Les calculs du professeur étaient exacts. Nous avions déjà dépassé de six mille pieds les plus grandes profondeurs atteintes par l’homme, telles que les mines de Kitz-Bahl dans le Tyrol, et celles de Wuttemberg en Bohême.

La température, qui aurait dû être de quatre-vingt-un degrés en cet endroit, était de quinze à peine. Cela donnait singulièrement à réfléchir.

XIX

Le lendemain mardi, 30 juin, à six heures, la descente fut reprise.

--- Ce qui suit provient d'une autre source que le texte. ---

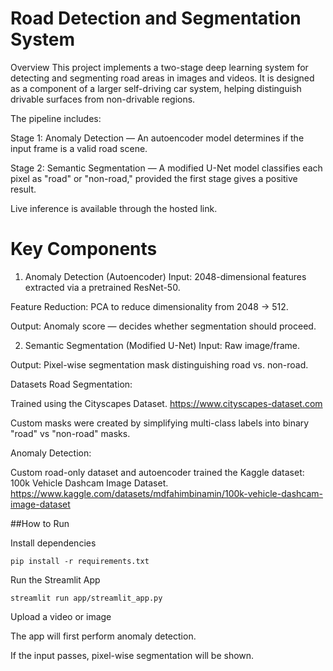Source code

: # Road Detection and Segmentation System
Overview
This project implements a two-stage deep learning system for detecting and segmenting road areas in images and videos.
It is designed as a component of a larger self-driving car system, helping distinguish drivable surfaces from non-drivable regions.

The pipeline includes:

Stage 1: Anomaly Detection — An autoencoder model determines if the input frame is a valid road scene.

Stage 2: Semantic Segmentation — A modified U-Net model classifies each pixel as "road" or "non-road," provided the first stage gives a positive result.

Live inference is available through the hosted link.

# Key Components
1. Anomaly Detection (Autoencoder)
Input: 2048-dimensional features extracted via a pretrained ResNet-50.

Feature Reduction: PCA to reduce dimensionality from 2048 → 512.

Output: Anomaly score — decides whether segmentation should proceed.

2. Semantic Segmentation (Modified U-Net)
Input: Raw image/frame.

Output: Pixel-wise segmentation mask distinguishing road vs. non-road.

Datasets
Road Segmentation:

Trained using the Cityscapes Dataset. https://www.cityscapes-dataset.com

Custom masks were created by simplifying multi-class labels into binary "road" vs "non-road" masks.

Anomaly Detection:

Custom road-only dataset and autoencoder trained the Kaggle dataset: 100k Vehicle Dashcam Image Dataset. https://www.kaggle.com/datasets/mdfahimbinamin/100k-vehicle-dashcam-image-dataset

##How to Run

Install dependencies
```
pip install -r requirements.txt
```
Run the Streamlit App
```
streamlit run app/streamlit_app.py
```
Upload a video or image

The app will first perform anomaly detection.

If the input passes, pixel-wise segmentation will be shown.
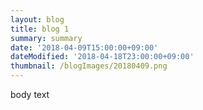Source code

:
 ```yaml
---
layout: blog
title: blog 1
summary: summary
date: '2018-04-09T15:00:00+09:00'
dateModified: '2018-04-18T23:00:00+09:00'
thumbnail: /blogImages/20180409.png
---
```

body text
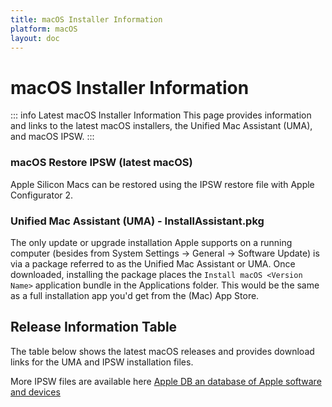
 ```yaml
---
title: macOS Installer Information
platform: macOS
layout: doc
---
```


# macOS Installer Information <Badge type="info" text="Latest Updates" />

::: info Latest macOS Installer Information
This page provides information and links to the latest macOS installers, the Unified Mac Assistant (UMA), and macOS IPSW.
:::

### macOS Restore IPSW (latest macOS)

Apple Silicon Macs can be restored using the IPSW restore file with Apple Configurator 2.

### Unified Mac Assistant (UMA) - InstallAssistant.pkg 

The only update or upgrade installation Apple supports on a running computer (besides from System Settings -> General -> Software Update) is via a package referred to as the Unified Mac Assistant or UMA. Once downloaded, installing the package places the `Install macOS <Version Name>` application bundle in the Applications folder. This would be the same as a full installation app you'd get from the (Mac) App Store. 


<script setup>
import ReleaseInfoTable from './components/ReleaseInstallerTable.vue';
</script>

## Release Information Table

The table below shows the latest macOS releases and provides download links for the UMA and IPSW installation files.

More IPSW files are available here [Apple DB an database of Apple software and devices](https://appledb.dev/firmware.html)

<ReleaseInfoTable />
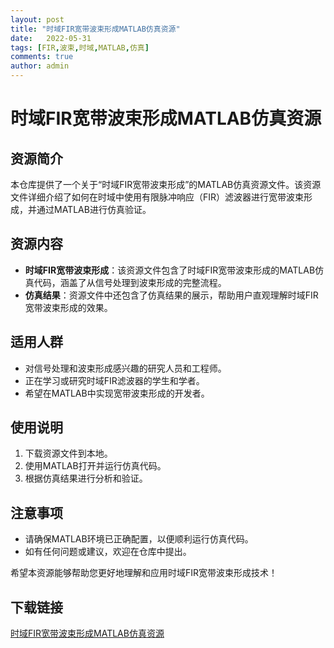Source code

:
 ```yaml
---
layout: post
title: "时域FIR宽带波束形成MATLAB仿真资源"
date:   2022-05-31
tags: [FIR,波束,时域,MATLAB,仿真]
comments: true
author: admin
---
```

# 时域FIR宽带波束形成MATLAB仿真资源

## 资源简介

本仓库提供了一个关于“时域FIR宽带波束形成”的MATLAB仿真资源文件。该资源文件详细介绍了如何在时域中使用有限脉冲响应（FIR）滤波器进行宽带波束形成，并通过MATLAB进行仿真验证。

## 资源内容

- **时域FIR宽带波束形成**：该资源文件包含了时域FIR宽带波束形成的MATLAB仿真代码，涵盖了从信号处理到波束形成的完整流程。
- **仿真结果**：资源文件中还包含了仿真结果的展示，帮助用户直观理解时域FIR宽带波束形成的效果。

## 适用人群

- 对信号处理和波束形成感兴趣的研究人员和工程师。
- 正在学习或研究时域FIR滤波器的学生和学者。
- 希望在MATLAB中实现宽带波束形成的开发者。

## 使用说明

1. 下载资源文件到本地。
2. 使用MATLAB打开并运行仿真代码。
3. 根据仿真结果进行分析和验证。

## 注意事项

- 请确保MATLAB环境已正确配置，以便顺利运行仿真代码。
- 如有任何问题或建议，欢迎在仓库中提出。

希望本资源能够帮助您更好地理解和应用时域FIR宽带波束形成技术！

## 下载链接

[时域FIR宽带波束形成MATLAB仿真资源](https://pan.quark.cn/s/80546a869b58)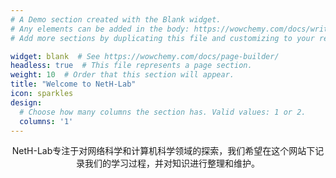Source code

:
 ```yaml
---
# A Demo section created with the Blank widget.
# Any elements can be added in the body: https://wowchemy.com/docs/writing-markdown-latex/
# Add more sections by duplicating this file and customizing to your requirements.

widget: blank  # See https://wowchemy.com/docs/page-builder/
headless: true  # This file represents a page section.
weight: 10  # Order that this section will appear.
title: "Welcome to NetH-Lab"
icon: sparkles
design:
  # Choose how many columns the section has. Valid values: 1 or 2.
  columns: '1'
---
```



<center>NetH-Lab专注于对网络科学和计算机科学领域的探索，我们希望在这个网站下记录我们的学习过程，并对知识进行整理和维护。</center>

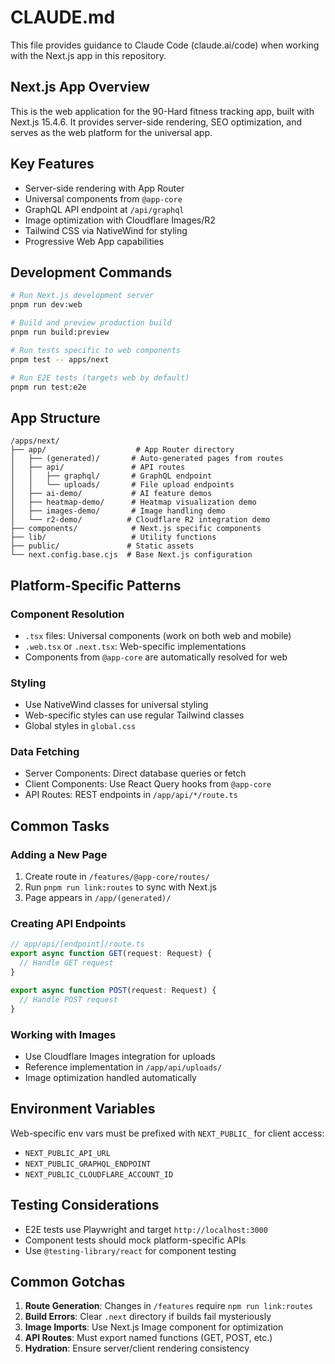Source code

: # CLAUDE.md

This file provides guidance to Claude Code (claude.ai/code) when working with the Next.js app in this repository.

## Next.js App Overview

This is the web application for the 90-Hard fitness tracking app, built with Next.js 15.4.6. It provides server-side rendering, SEO optimization, and serves as the web platform for the universal app.

## Key Features

- Server-side rendering with App Router
- Universal components from `@app-core`
- GraphQL API endpoint at `/api/graphql`
- Image optimization with Cloudflare Images/R2
- Tailwind CSS via NativeWind for styling
- Progressive Web App capabilities

## Development Commands

```bash
# Run Next.js development server
pnpm run dev:web

# Build and preview production build
pnpm run build:preview

# Run tests specific to web components
pnpm test -- apps/next

# Run E2E tests (targets web by default)
pnpm run test:e2e
```

## App Structure

```
/apps/next/
├── app/                    # App Router directory
│   ├── (generated)/       # Auto-generated pages from routes
│   ├── api/               # API routes
│   │   ├── graphql/       # GraphQL endpoint
│   │   └── uploads/       # File upload endpoints
│   ├── ai-demo/           # AI feature demos
│   ├── heatmap-demo/      # Heatmap visualization demo
│   ├── images-demo/       # Image handling demo
│   └── r2-demo/          # Cloudflare R2 integration demo
├── components/            # Next.js specific components
├── lib/                   # Utility functions
├── public/               # Static assets
└── next.config.base.cjs  # Base Next.js configuration
```

## Platform-Specific Patterns

### Component Resolution
- `.tsx` files: Universal components (work on both web and mobile)
- `.web.tsx` or `.next.tsx`: Web-specific implementations
- Components from `@app-core` are automatically resolved for web

### Styling
- Use NativeWind classes for universal styling
- Web-specific styles can use regular Tailwind classes
- Global styles in `global.css`

### Data Fetching
- Server Components: Direct database queries or fetch
- Client Components: Use React Query hooks from `@app-core`
- API Routes: REST endpoints in `/app/api/*/route.ts`

## Common Tasks

### Adding a New Page
1. Create route in `/features/@app-core/routes/`
2. Run `pnpm run link:routes` to sync with Next.js
3. Page appears in `/app/(generated)/`

### Creating API Endpoints
```typescript
// app/api/[endpoint]/route.ts
export async function GET(request: Request) {
  // Handle GET request
}

export async function POST(request: Request) {
  // Handle POST request
}
```

### Working with Images
- Use Cloudflare Images integration for uploads
- Reference implementation in `/app/api/uploads/`
- Image optimization handled automatically

## Environment Variables

Web-specific env vars must be prefixed with `NEXT_PUBLIC_` for client access:
- `NEXT_PUBLIC_API_URL`
- `NEXT_PUBLIC_GRAPHQL_ENDPOINT`
- `NEXT_PUBLIC_CLOUDFLARE_ACCOUNT_ID`

## Testing Considerations

- E2E tests use Playwright and target `http://localhost:3000`
- Component tests should mock platform-specific APIs
- Use `@testing-library/react` for component testing

## Common Gotchas

1. **Route Generation**: Changes in `/features` require `npm run link:routes`
2. **Build Errors**: Clear `.next` directory if builds fail mysteriously
3. **Image Imports**: Use Next.js Image component for optimization
4. **API Routes**: Must export named functions (GET, POST, etc.)
5. **Hydration**: Ensure server/client rendering consistency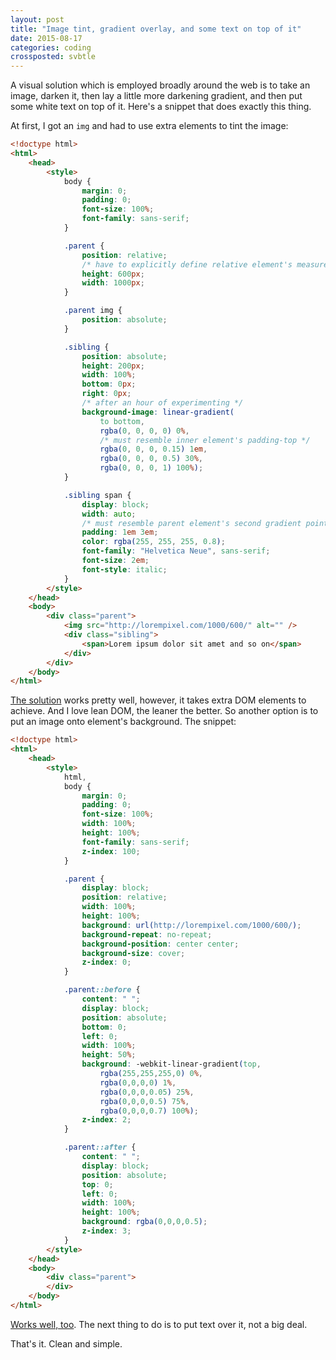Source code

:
 ```yaml
---
layout: post
title: "Image tint, gradient overlay, and some text on top of it"
date: 2015-08-17
categories: coding
crossposted: svbtle
---
```


A visual solution which is employed broadly around the web is to take an image, darken it, then lay a little more darkening gradient, and then put some white text on top of it. Here's a snippet that does exactly this thing.

At first, I got an `img` and had to use extra elements to tint the image:

```html
<!doctype html>
<html>
    <head>
        <style>
            body {
                margin: 0;
                padding: 0;
                font-size: 100%;
                font-family: sans-serif;
            }

            .parent {
                position: relative;
                /* have to explicitly define relative element's measures */
                height: 600px;
                width: 1000px;
            }

            .parent img {
                position: absolute;
            }

            .sibling {
                position: absolute;
                height: 200px;
                width: 100%;
                bottom: 0px;
                right: 0px;
                /* after an hour of experimenting */
                background-image: linear-gradient(
                    to bottom,
                    rgba(0, 0, 0, 0) 0%,
                    /* must resemble inner element's padding-top */
                    rgba(0, 0, 0, 0.15) 1em, 
                    rgba(0, 0, 0, 0.5) 30%,
                    rgba(0, 0, 0, 1) 100%);
            }

            .sibling span {
                display: block;
                width: auto;
                /* must resemble parent element's second gradient point */
                padding: 1em 3em;
                color: rgba(255, 255, 255, 0.8);
                font-family: "Helvetica Neue", sans-serif;
                font-size: 2em;
                font-style: italic;
            }
        </style>
    </head>
    <body>
        <div class="parent">
            <img src="http://lorempixel.com/1000/600/" alt="" />
            <div class="sibling">
                <span>Lorem ipsum dolor sit amet and so on</span>
            </div>
        </div>
    </body>
</html>
```

[The solution](http://jsfiddle.net/taxigy/p0upkvyb/) works pretty well, however, it takes extra DOM elements to achieve. And I love lean DOM, the leaner the better. So another option is to put an image onto element's background. The snippet:

```html
<!doctype html>
<html>
    <head>
        <style>
            html,
            body {
                margin: 0;
                padding: 0;
                font-size: 100%;
                width: 100%;
                height: 100%;
                font-family: sans-serif;
                z-index: 100;
            }

            .parent {
                display: block;
                position: relative;
                width: 100%;
                height: 100%;
                background: url(http://lorempixel.com/1000/600/);
                background-repeat: no-repeat;
                background-position: center center;
                background-size: cover;
                z-index: 0;
            }

            .parent::before {
                content: " ";
                display: block;
                position: absolute;
                bottom: 0;
                left: 0;
                width: 100%;
                height: 50%;
                background: -webkit-linear-gradient(top,
                    rgba(255,255,255,0) 0%,
                    rgba(0,0,0,0) 1%,
                    rgba(0,0,0,0.05) 25%,
                    rgba(0,0,0,0.5) 75%,
                    rgba(0,0,0,0.7) 100%);
                z-index: 2;
            }

            .parent::after {
                content: " ";
                display: block;
                position: absolute;
                top: 0;
                left: 0;
                width: 100%;
                height: 100%;
                background: rgba(0,0,0,0.5);
                z-index: 3;
            }
        </style>
    </head>
    <body>
        <div class="parent">
        </div>
    </body>
</html>
```

[Works well, too](http://jsfiddle.net/taxigy/qa1z2cu6/). The next thing to do is to put text over it, not a big deal.

That's it. Clean and simple.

Nous suivions toujours la galerie de lave, véritable rampe naturelle, douce comme ces plans inclinés qui remplacent encore l’escalier dans les vieilles maisons. Ce fut ainsi jusqu’à midi dix-sept minutes, instant précis où nous rejoignîmes Hans, qui venait de s’arrêter.

« Ah ! s’écria mon oncle, nous sommes parvenus à l’extrémité de la cheminée. »

Je regardai autour de moi. Nous étions au centre d’un carrefour, auquel deux routes venaient aboutir, toutes deux sombres et étroites. Laquelle convenait-il de prendre ? Il y avait là une difficulté.

Cependant mon oncle ne voulut paraître hésiter ni devant moi ni devant le guide ; il désigna le tunnel de l’est, et bientôt nous y étions enfoncés tous les trois.

D’ailleurs, toute hésitation devant ce double chemin se serait prolongée indéfiniment, car nul indice ne pouvait déterminer le choix de l’un ou de l’autre ; il fallait s’en remettre absolument au hasard.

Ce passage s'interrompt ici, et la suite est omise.